Brandon Fibbs · @bfibbs
21st Nov 2012 from Twitlonger
LINCOLN -- a pygmy review:
I am not a cynical person. I resist it, even when it is perhaps sorely called for. I will, all things being equal, always choose to fall on the side of idealism. If I must err, let it always be in the company of hope and optimism. They are far sturdier companions -- while basking in the light or fumbling witless in the dark. And so, when presented with a film like "Lincoln," a film with many faults, I cannot allow myself to be caught up in valid trivialities when the work, imperfect though it may be, is nonetheless crammed with the stuff of distinction and significance.
It is said that a watched pot never boils. "Lincoln," too often, feels like a watched pot. The viewer senses almost every one of its 149 minutes. It is a slow burn. And yet, based on the torturous slog that is the events in question, perhaps that is not altogether unfitting. Like many, I found myself put off by its lack of character development, its stilted and anachronistic speech that hobbled from too many of its characters' mouths, and its early and vast swaths of scenes rendered as if from the sort of school play all parents attend out of duty but not desire. And yet, around an hour into the film, I abruptly realized I had turned a corner -- I was engrossed and the material was suddenly compelling. Early indiscretions were nearly forgotten. A story of righteous victory, snatched from the jaws of injustice by hook and by crook, "Lincoln" is propaganda to be sure -- made with historical rigor, but more than a little of the agitpropistic excesses that Emmanuel Leutze, and other great artists who have tried to capture the American sacred, would doubtless recognize. It is, perhaps, impossible to depict an icon without such embellishments, even an icon as poignantly, humanly and even drolly depicted as this. The film might well have been better if it didn't take itself as seriously as it took its subject. And yet, despite that -- despite the fact that it did not end even as Thalia and Melpomene begged just beyond the fourth wall for it to do so, and despite that not once did I find an accumulation of moisture in my eyes -- despite all that, "Lincoln" is a film of great and spectacular stature.

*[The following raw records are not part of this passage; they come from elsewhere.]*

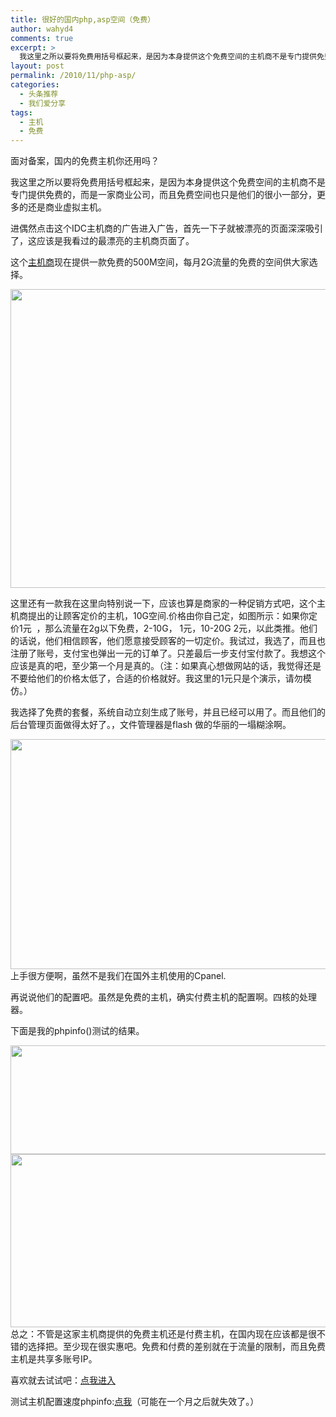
```yaml
---
title: 很好的国内php,asp空间（免费）
author: wahyd4
comments: true
excerpt: >
  我这里之所以要将免费用括号框起来，是因为本身提供这个免费空间的主机商不是专门提供免费的，而是一家商业公司，而且免费空间也只是他们的很小一部分，更多的还是商业虚拟主机。
layout: post
permalink: /2010/11/php-asp/
categories:
  - 头条推荐
  - 我们爱分享
tags:
  - 主机
  - 免费
---
```

面对备案，国内的免费主机你还用吗？

我这里之所以要将免费用括号框起来，是因为本身提供这个免费空间的主机商不是专门提供免费的，而是一家商业公司，而且免费空间也只是他们的很小一部分，更多的还是商业虚拟主机。

进偶然点击这个IDC主机商的广告进入广告，首先一下子就被漂亮的页面深深吸引了，这应该是我看过的最漂亮的主机商页面了。

这个<a href="http://www.ewsidc.com/Home/hosting#" target="_blank">主机商</a>现在提供一款免费的500M空间，每月2G流量的免费的空间供大家选择。

[<img class="aligncenter size-full wp-image-926" title="11-21-5_conew1" src="/images/2010/11/11-21-5_conew1.jpg" alt="" width="600" height="478" />][1]

这里还有一款我在这里向特别说一下，应该也算是商家的一种促销方式吧，这个主机商提出的让顾客定价的主机，10G空间.价格由你自己定，如图所示：如果你定价1元  ，那么流量在2g以下免费，2-10G， 1元，10-20G 2元，以此类推。他们的话说，他们相信顾客，他们愿意接受顾客的一切定价。我试过，我选了，而且也注册了账号，支付宝也弹出一元的订单了。只差最后一步支付宝付款了。我想这个应该是真的吧，至少第一个月是真的。（注：如果真心想做网站的话，我觉得还是不要给他们的价格太低了，合适的价格就好。我这里的1元只是个演示，请勿模仿。）

我选择了免费的套餐，系统自动立刻生成了账号，并且已经可以用了。而且他们的后台管理页面做得太好了。，文件管理器是flash 做的华丽的一塌糊涂啊。

[<img class="aligncenter size-full wp-image-927" title="11-21-1_conew1" src="/images/2010/11/11-21-1_conew1.jpg" alt="" width="779" height="368" />][2]上手很方便啊，虽然不是我们在国外主机使用的Cpanel.

再说说他们的配置吧。虽然是免费的主机，确实付费主机的配置啊。四核的处理器。

下面是我的phpinfo()测试的结果。

[<img class="aligncenter size-full wp-image-928" title="11-21-2_conew1" src="/images/2010/11/11-21-2_conew1.jpg" alt="" width="1285" height="174" />][3][<img class="aligncenter size-full wp-image-929" title="11-21-3_conew1" src="/images/2010/11/11-21-3_conew1.jpg" alt="" width="899" height="277" />][4]总之：不管是这家主机商提供的免费主机还是付费主机，在国内现在应该都是很不错的选择把。至少现在很实惠吧。免费和付费的差别就在于流量的限制，而且免费主机是共享多账号IP。

喜欢就去试试吧：<a href="http://www.ewsidc.com/Home/hosting#" target="_blank">点我进入</a>

测试主机配置速度phpinfo:<a href="http://9565.ipc.la/i.php" target="_blank">点我</a>（可能在一个月之后就失效了。）

 [1]: /images/2010/11/11-21-5_conew1.jpg
 [2]: /images/2010/11/11-21-1_conew1.jpg
 [3]: /images/2010/11/11-21-2_conew1.jpg
 [4]: /images/2010/11/11-21-3_conew1.jpg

If his last several films are any indication, Steven Spielberg appears to have found himself again. An artist of unbridled optimism and possessing an unabashed contempt for cynicism, Spielberg, like many, lost himself and his art after the devastating events of 9/11. But "Lincoln" is the latest in what I hope can be seen as a pattern -- a pattern pointing to the return of the sorts of films that are unapologetic in their patriotism, poignance and power.